In my quest for similar closed forms as the above, I did find:

$$\displaystyle H_{int^2}(s,a,x) := \prod_{n=1}^\infty \left(1- \frac{s}{a + i x \gamma_n} \right) \left(1- \frac{s}{{a - i x \gamma_n}} \right) = \frac{\xi_{int^2}(0 -\frac{a}{x}+\frac{s}{x})}{\xi_{int^2}(0-\frac{a}{x})}$$

with $\gamma_n = n^2$, running through the squared integers and $\xi_{int^2} = {\frac {\sin \left( \left(\frac12-\frac12i \right) \sqrt{2s} \ \pi \right) \sin \left( \left(\frac12+\frac12i \right) \sqrt{2s} \ \pi \right)}{s}}$

I do believe more closed forms exist, however only for $\gamma_n = n^{2k}$ with ($k= 1,2,3...)$ and would like to conjecture that for the 'base' Hadamard product it is true that:

$$\displaystyle \xi_{int^{2k}}(s) = \xi_{int^{2k}}(0) \prod_{n=1}^\infty \left(1- \frac{s}{0+i n^{2k}} \right) \left(1- \frac{s}{{0- i n^{2k}}} \right) \rightarrow \xi_{int^{2k}}(0)=\pi^{2k}$$

However, my (maybe too big) dream was to find a closed form for $\gamma_n = p_n$ with $p_n$ being the n-th prime.
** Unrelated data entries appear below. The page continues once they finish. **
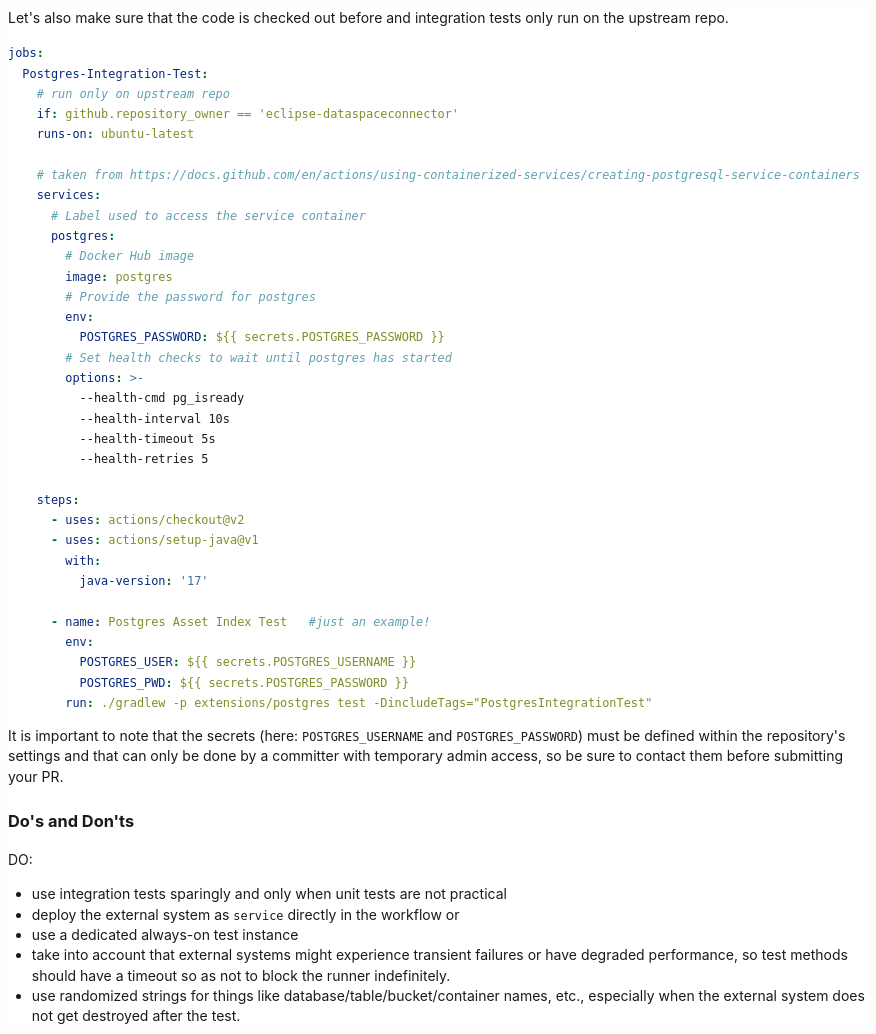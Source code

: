 Let's also make sure that the code is checked out before and integration tests only run on the upstream repo.

```yaml
jobs:
  Postgres-Integration-Test:
    # run only on upstream repo
    if: github.repository_owner == 'eclipse-dataspaceconnector'
    runs-on: ubuntu-latest

    # taken from https://docs.github.com/en/actions/using-containerized-services/creating-postgresql-service-containers
    services:
      # Label used to access the service container
      postgres:
        # Docker Hub image
        image: postgres
        # Provide the password for postgres
        env:
          POSTGRES_PASSWORD: ${{ secrets.POSTGRES_PASSWORD }}
        # Set health checks to wait until postgres has started
        options: >-
          --health-cmd pg_isready
          --health-interval 10s
          --health-timeout 5s
          --health-retries 5

    steps:
      - uses: actions/checkout@v2
      - uses: actions/setup-java@v1
        with:
          java-version: '17'

      - name: Postgres Asset Index Test   #just an example!
        env:
          POSTGRES_USER: ${{ secrets.POSTGRES_USERNAME }}
          POSTGRES_PWD: ${{ secrets.POSTGRES_PASSWORD }}
        run: ./gradlew -p extensions/postgres test -DincludeTags="PostgresIntegrationTest"
```

It is important to note that the secrets (here: `POSTGRES_USERNAME` and `POSTGRES_PASSWORD`) must be defined within the
repository's settings and that can only be done by a committer with temporary admin access, so be sure to contact them
before submitting your PR.

### Do's and Don'ts

DO:

- use integration tests sparingly and only when unit tests are not practical
- deploy the external system as `service` directly in the workflow or
- use a dedicated always-on test instance
- take into account that external systems might experience transient failures or have degraded performance, so test
  methods should have a timeout so as not to block the runner indefinitely.
- use randomized strings for things like database/table/bucket/container names, etc., especially when the external
  system does not get destroyed after the test.
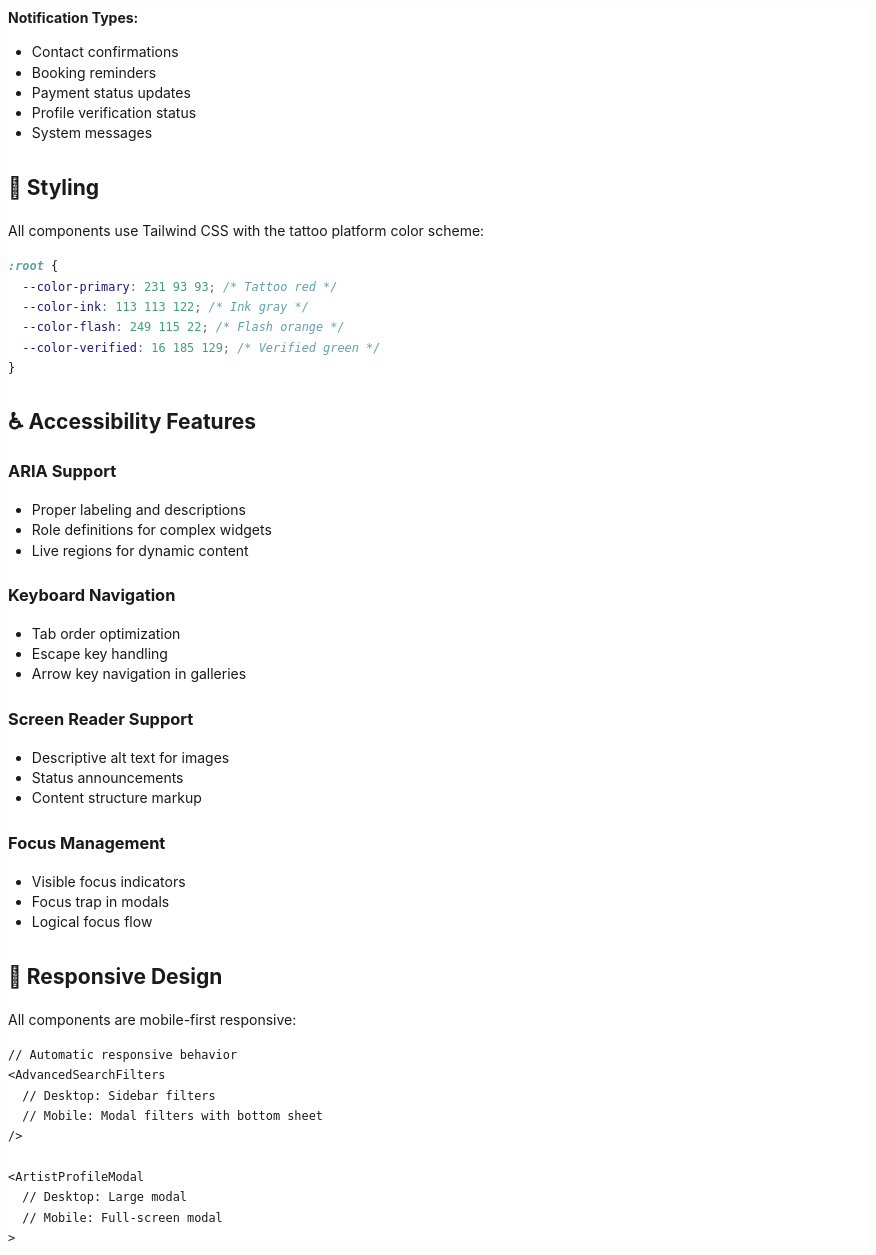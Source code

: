 **Notification Types:**

- Contact confirmations
- Booking reminders
- Payment status updates
- Profile verification status
- System messages

## 🎨 Styling

All components use Tailwind CSS with the tattoo platform color scheme:

```css
:root {
  --color-primary: 231 93 93; /* Tattoo red */
  --color-ink: 113 113 122; /* Ink gray */
  --color-flash: 249 115 22; /* Flash orange */
  --color-verified: 16 185 129; /* Verified green */
}
```

## ♿ Accessibility Features

### ARIA Support

- Proper labeling and descriptions
- Role definitions for complex widgets
- Live regions for dynamic content

### Keyboard Navigation

- Tab order optimization
- Escape key handling
- Arrow key navigation in galleries

### Screen Reader Support

- Descriptive alt text for images
- Status announcements
- Content structure markup

### Focus Management

- Visible focus indicators
- Focus trap in modals
- Logical focus flow

## 📱 Responsive Design

All components are mobile-first responsive:

```tsx
// Automatic responsive behavior
<AdvancedSearchFilters
  // Desktop: Sidebar filters
  // Mobile: Modal filters with bottom sheet
/>

<ArtistProfileModal
  // Desktop: Large modal
  // Mobile: Full-screen modal
>
```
Via brute force calculations, I did find a few (all explainable) 'leads' for:

$$\displaystyle H_{prime}(s,a,x) := \prod_{n=1}^\infty \left(1- \frac{s}{a + i x p_n} \right) \left(1- \frac{s}{{a - i x p_n}} \right)$$

$$H_{prime}(1,1,1) = \frac{\pi^2}{15} = \frac{\zeta(4)}{\zeta(2)}$$ $$H_{prime}(1,\frac12,1) = 1$$ $$H_{prime}(i,i,1) = \frac{\pi^2}{6} = \zeta(2)$$

and the general rules, that also apply to the above: $$H_{prime}(s,a,x) = H_{prime}(2a-s,a,x)$$ $$H_{prime}(s,a,x) = \frac{1}{H_{prime}(s,1-a,x)}$$

I can also prove that a closed (entire) form must have the shape: $\dfrac{\xi_{prime}(\beta -\frac{a}{x}+\frac{s}{x})}{\xi_{prime}(\beta-\frac{a}{x})}$, however the key snag is that the meromorphic component of $\xi_{prime}(s)$ that generates the zeros (similar to $\zeta(s)$), must do so only at the primes, whilst all extra "undesired and maybe more trivial" zeros need to annihilated by other components of the entire function $\xi_{prime}(s)$.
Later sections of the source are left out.